Wherever "each" turns up in the entries, copy out the line that holds it.

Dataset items
◇ ◇ ◇
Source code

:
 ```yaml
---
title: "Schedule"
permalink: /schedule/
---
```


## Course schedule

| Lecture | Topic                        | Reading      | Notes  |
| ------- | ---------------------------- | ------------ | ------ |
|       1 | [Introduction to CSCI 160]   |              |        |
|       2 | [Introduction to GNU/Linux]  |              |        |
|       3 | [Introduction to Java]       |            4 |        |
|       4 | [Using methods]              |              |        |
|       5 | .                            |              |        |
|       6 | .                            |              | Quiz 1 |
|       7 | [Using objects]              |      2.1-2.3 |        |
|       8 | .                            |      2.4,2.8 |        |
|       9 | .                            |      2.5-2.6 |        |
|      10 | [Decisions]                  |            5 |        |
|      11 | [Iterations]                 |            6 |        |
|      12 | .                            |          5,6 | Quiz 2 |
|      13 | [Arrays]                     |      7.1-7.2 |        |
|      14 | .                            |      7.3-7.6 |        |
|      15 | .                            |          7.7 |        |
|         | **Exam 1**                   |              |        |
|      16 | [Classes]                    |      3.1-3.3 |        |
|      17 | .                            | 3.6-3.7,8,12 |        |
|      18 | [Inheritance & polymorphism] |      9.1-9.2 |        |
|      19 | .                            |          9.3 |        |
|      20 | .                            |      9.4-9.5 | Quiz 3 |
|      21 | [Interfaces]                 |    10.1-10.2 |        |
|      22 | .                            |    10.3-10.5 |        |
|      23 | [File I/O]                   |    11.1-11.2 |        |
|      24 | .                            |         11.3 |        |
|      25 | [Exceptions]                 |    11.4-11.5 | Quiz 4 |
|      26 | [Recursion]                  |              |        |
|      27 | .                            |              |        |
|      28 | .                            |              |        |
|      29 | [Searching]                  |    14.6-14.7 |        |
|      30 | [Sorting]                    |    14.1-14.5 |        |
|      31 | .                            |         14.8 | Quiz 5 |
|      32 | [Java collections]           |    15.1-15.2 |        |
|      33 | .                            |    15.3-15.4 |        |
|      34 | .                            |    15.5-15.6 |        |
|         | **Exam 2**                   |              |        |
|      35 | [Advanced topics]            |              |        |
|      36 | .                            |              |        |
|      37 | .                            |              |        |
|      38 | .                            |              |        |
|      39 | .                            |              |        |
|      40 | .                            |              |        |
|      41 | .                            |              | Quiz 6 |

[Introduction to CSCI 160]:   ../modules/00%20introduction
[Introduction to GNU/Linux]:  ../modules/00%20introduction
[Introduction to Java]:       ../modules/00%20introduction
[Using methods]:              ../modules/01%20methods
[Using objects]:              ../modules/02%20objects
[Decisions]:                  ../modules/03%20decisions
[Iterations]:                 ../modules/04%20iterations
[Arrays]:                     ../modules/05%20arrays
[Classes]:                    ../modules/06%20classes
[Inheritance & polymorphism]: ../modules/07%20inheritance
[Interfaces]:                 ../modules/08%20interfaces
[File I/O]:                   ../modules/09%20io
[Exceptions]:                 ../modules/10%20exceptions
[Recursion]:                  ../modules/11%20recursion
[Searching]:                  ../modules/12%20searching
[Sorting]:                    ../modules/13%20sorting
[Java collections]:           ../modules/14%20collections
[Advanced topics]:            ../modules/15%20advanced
◇ ◇ ◇
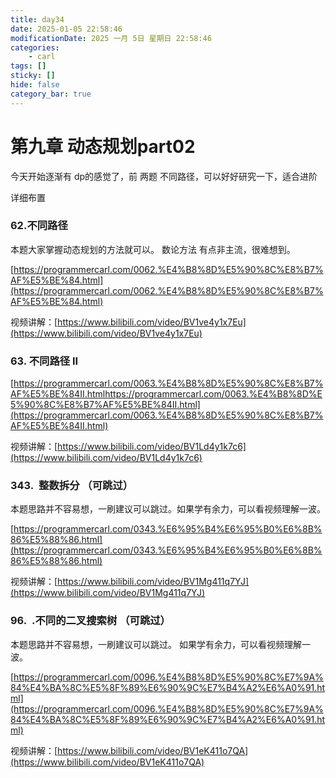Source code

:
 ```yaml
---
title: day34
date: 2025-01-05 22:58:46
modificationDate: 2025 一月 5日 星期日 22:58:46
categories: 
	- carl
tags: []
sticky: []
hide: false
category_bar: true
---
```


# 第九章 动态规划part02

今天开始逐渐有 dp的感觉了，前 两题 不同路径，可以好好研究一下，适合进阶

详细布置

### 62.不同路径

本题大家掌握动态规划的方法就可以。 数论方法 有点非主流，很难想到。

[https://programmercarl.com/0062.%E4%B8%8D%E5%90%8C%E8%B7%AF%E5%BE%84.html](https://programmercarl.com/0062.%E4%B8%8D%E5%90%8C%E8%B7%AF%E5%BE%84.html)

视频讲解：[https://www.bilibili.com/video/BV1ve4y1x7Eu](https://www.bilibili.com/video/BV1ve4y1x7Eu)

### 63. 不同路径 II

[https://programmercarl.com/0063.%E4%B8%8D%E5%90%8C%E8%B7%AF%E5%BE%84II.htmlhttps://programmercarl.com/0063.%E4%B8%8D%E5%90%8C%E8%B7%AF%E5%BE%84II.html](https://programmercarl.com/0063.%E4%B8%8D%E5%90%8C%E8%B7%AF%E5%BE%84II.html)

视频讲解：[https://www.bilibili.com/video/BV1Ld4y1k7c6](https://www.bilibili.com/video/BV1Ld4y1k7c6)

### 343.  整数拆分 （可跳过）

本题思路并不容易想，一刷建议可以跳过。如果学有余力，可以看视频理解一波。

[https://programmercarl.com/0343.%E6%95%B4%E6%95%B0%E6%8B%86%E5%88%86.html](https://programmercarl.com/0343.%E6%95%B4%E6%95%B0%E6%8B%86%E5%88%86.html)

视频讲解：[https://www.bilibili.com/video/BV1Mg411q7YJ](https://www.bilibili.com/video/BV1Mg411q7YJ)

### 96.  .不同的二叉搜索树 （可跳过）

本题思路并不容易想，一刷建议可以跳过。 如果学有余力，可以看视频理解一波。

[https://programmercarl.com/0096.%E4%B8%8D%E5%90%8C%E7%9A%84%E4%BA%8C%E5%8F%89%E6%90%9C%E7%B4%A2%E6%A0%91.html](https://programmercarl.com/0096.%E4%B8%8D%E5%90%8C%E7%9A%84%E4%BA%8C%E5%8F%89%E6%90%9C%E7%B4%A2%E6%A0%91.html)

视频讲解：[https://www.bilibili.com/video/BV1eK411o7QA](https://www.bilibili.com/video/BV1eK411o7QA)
◇ ◇ ◇
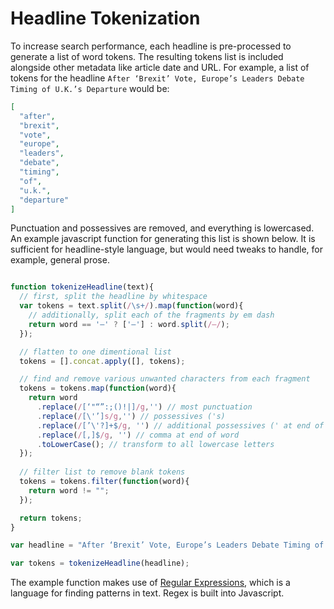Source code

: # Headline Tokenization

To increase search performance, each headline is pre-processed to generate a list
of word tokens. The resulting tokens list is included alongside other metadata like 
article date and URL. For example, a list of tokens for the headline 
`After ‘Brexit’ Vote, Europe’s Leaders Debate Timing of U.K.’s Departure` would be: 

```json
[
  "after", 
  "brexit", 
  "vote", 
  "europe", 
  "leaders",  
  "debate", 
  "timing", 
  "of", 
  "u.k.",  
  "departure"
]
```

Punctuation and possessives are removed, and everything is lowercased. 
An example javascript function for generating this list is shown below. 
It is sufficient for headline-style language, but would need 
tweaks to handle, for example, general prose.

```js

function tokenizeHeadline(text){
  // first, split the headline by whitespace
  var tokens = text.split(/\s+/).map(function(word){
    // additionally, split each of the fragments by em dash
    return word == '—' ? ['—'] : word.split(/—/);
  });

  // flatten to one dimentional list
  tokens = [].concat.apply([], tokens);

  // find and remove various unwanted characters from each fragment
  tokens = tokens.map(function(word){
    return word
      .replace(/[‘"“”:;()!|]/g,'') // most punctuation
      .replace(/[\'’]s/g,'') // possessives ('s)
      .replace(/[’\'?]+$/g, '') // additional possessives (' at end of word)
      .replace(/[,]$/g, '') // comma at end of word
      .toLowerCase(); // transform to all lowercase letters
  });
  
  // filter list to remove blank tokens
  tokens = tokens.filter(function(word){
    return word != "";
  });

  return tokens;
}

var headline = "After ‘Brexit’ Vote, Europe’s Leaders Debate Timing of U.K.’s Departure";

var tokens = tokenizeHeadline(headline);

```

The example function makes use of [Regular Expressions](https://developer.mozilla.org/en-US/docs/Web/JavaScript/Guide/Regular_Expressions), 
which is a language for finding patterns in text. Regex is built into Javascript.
◇ ◇ ◇
## Answer section
To increase search performance, each headline is pre-processed to generate a list
    // additionally, split each of the fragments by em dash
  // find and remove various unwanted characters from each fragment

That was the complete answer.